The Regional District of Nanaimo has opened the door on legalizing secondary suites in the district.
District staff released a draft Secondary Suites Consultation Plan which is currently being reviewed by the Electoral Areas Planning Committee before being turned over to the public for input. The plan addresses the legalization of suites in all electoral areas except Gabriola.
Paul Thompson, manager of long range planning, said the draft plan includes a study exploring the benefits of secondary suites, as well as the challenges, and how their implementation will fall into line with current regional district policies such as growth management and water protection.
“The whole purpose of this study and consultation that’s to take place is to look at where people want to have them and what the regulations should be around them,” Thompson said. “We know there’s lots of suites out there and that there’s people wanting to put suites in and wanting to know that they’re allowed.”
The study is part of the regional district’s Housing Action Plan of 2010, which targets, among other things, affordable housing.
Directors deferred the draft plan to the electoral areas committee’s February meeting, to allow a thorough review of the 118-page document, and to have their concerns addressed.
The committee is taking a cautionary approach to legalizing secondary suites, said Area A director Alec McPherson.
“We don’t want the report to direct people in one way or another,” McPherson said. “If we’re going to have consultation we want it to be an open consultation where people say what they want to see and not be influenced by the document we’ve given them.”
Despite the fact that they are illegal within areas of the district, secondary suites are a reality, McPherson said, particularly in the southern areas of the district.
Secondary suites address two key issues, which are affordability and aging.
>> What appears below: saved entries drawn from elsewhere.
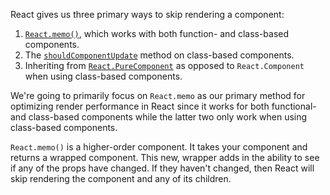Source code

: React gives us three primary ways to skip rendering a component:

1. [`React.memo()`](https://beta.reactjs.org/apis/react/memo), which works with both function- and class-based components.
2. The [`shouldComponentUpdate`](https://reactjs.org/docs/react-component.html#shouldcomponentupdate) method on class-based components.
3. Inheriting from [`React.PureComponent`](https://reactjs.org/docs/react-api.html#reactpurecomponent) as opposed to `React.Component` when using class-based components.

We're going to primarily focus on `React.memo` as our primary method for optimizing render performance in React since it works for both functional- and class-based components while the latter two only work when using class-based components.

`React.memo()` is a higher-order component. It takes your component and returns a wrapped component. This new, wrapper adds in the ability to see if any of the props have changed. If they haven't changed, then React will skip rendering the component and any of its children.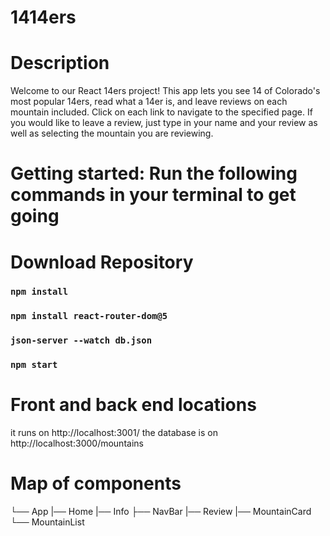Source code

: # 1414ers

# Description

Welcome to our React 14ers project! This app lets you see 14 of Colorado's most popular 14ers, read what a 14er is, and leave reviews on each mountain included. Click on each link to navigate to the specified page. If you would like to leave a review, just type in your name and your review as well as selecting the mountain you are reviewing.

# Getting started: Run the following commands in your terminal to get going

# Download Repository

### `npm install`
### `npm install react-router-dom@5`
### `json-server --watch db.json`
### `npm start`

# Front and back end locations

it runs on http://localhost:3001/
the database is on http://localhost:3000/mountains

# Map of components

└── App
|── Home
|── Info
├── NavBar
|── Review
|── MountainCard
└── MountainList


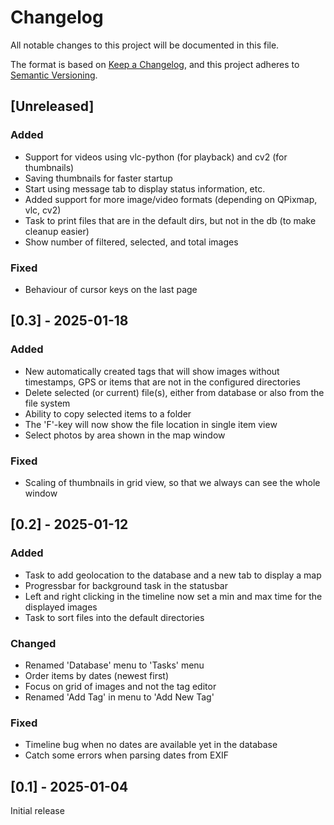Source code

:# Changelog
All notable changes to this project will be documented in this file.

The format is based on [Keep a Changelog](https://keepachangelog.com/en/1.0.0/),
and this project adheres to [Semantic Versioning](https://semver.org/spec/v2.0.0.html).


## [Unreleased]

### Added
- Support for videos using vlc-python (for playback) and cv2 (for thumbnails)
- Saving thumbnails for faster startup
- Start using message tab to display status information, etc.
- Added support for more image/video formats (depending on QPixmap, vlc, cv2)
- Task to print files that are in the default dirs, but not in the db
  (to make cleanup easier)
- Show number of filtered, selected, and total images

### Fixed
- Behaviour of cursor keys on the last page

## [0.3] - 2025-01-18

### Added
- New automatically created tags that will show images without
  timestamps, GPS or items that are not in the configured directories
- Delete selected (or current) file(s), either from database or also
  from the file system
- Ability to copy selected items to a folder
- The 'F'-key will now show the file location in single item view
- Select photos by area shown in the map window

### Fixed
- Scaling of thumbnails in grid view, so that we always can see the
  whole window

## [0.2] - 2025-01-12

### Added

- Task to add geolocation to the database and a new tab to display a map
- Progressbar for background task in the statusbar
- Left and right clicking in the timeline now set a min and max time
  for the displayed images
- Task to sort files into the default directories

### Changed

- Renamed 'Database' menu to 'Tasks' menu
- Order items by dates (newest first)
- Focus on grid of images and not the tag editor
- Renamed 'Add Tag' in menu to 'Add New Tag'

### Fixed

- Timeline bug when no dates are available yet in the database
- Catch some errors when parsing dates from EXIF

## [0.1] - 2025-01-04

Initial release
In addition to providing a way for homeowners to manage their mortgage, rental suites provide a housing option for those unable to afford a mortgage.
It also offers elderly the supplemental income to allow them to stay in their homes when a partner has died, McPherson added.
In regulating secondary suites, any restrictions or regulations placed on homeowners must be done in a way that doesn’t compromise their economic well-being, or that of those who are dwelling in existing suites.
“You have to be very careful what type of bylaws you put in that you don’t unwittingly displace people who don’t have the economic wherewithal to make a different economic housing choice,” he said. “When it happens, it will highlight the situation in a fairly significant way and you only need one complaint, and that may put somebody who’s barely making it onto the streets or living in the woods.”
The public consultation process of the Secondary Suites Consultation Plan is expected to take place in the spring, after any changes or amendments have been approved.
Once changes and amendments have been made to the draft plan, an official revised version will be released to the public for consultation.